**EXERCISE REQUIREMENTS**
Write out every entry exactly as given, but omit the pictures.

**DATA LISTING**
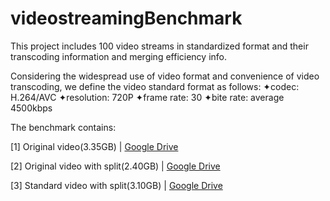 # videostreamingBenchmark
This project includes 100 video streams in standardized format and their transcoding information and merging efficiency info.

Considering the widespread use of video format and convenience of video transcoding, we define the video standard format as follows: 
  ✦codec: H.264/AVC
  ✦resolution: 720P
  ✦frame rate: 30
  ✦bite rate: average 4500kbps
  
The benchmark contains:

  [1] Original video(3.35GB) | [Google Drive](https://drive.google.com/drive/folders/1uereCYUqTqb602W9BFi-cjj-Gag-IFt9?usp=sharing)
  
  [2] Original video with split(2.40GB) | [Google Drive](https://drive.google.com/drive/folders/1MaEAN8TjuOhv9mH33j5L7nibxppriadQ?usp=sharing)
  
  [3] Standard video with split(3.10GB) | [Google Drive](https://drive.google.com/drive/folders/1KhsxZtC22L-EHoeXmsdmWpkuNZpmS-pL?usp=sharing)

**THE COMPLETED TASK**
 # videostreamingBenchmark
This project includes 100 video streams in standardized format and their transcoding information and merging efficiency info.

Considering the widespread use of video format and convenience of video transcoding, we define the video standard format as follows: 
  ✦codec: H.264/AVC
  ✦resolution: 720P
  ✦frame rate: 30
  ✦bite rate: average 4500kbps
  
The benchmark contains:

  [1] Original video(3.35GB) | [Google Drive](https://drive.google.com/drive/folders/1uereCYUqTqb602W9BFi-cjj-Gag-IFt9?usp=sharing)
  
  [2] Original video with split(2.40GB) | [Google Drive](https://drive.google.com/drive/folders/1MaEAN8TjuOhv9mH33j5L7nibxppriadQ?usp=sharing)
  
  [3] Standard video with split(3.10GB) | [Google Drive](https://drive.google.com/drive/folders/1KhsxZtC22L-EHoeXmsdmWpkuNZpmS-pL?usp=sharing)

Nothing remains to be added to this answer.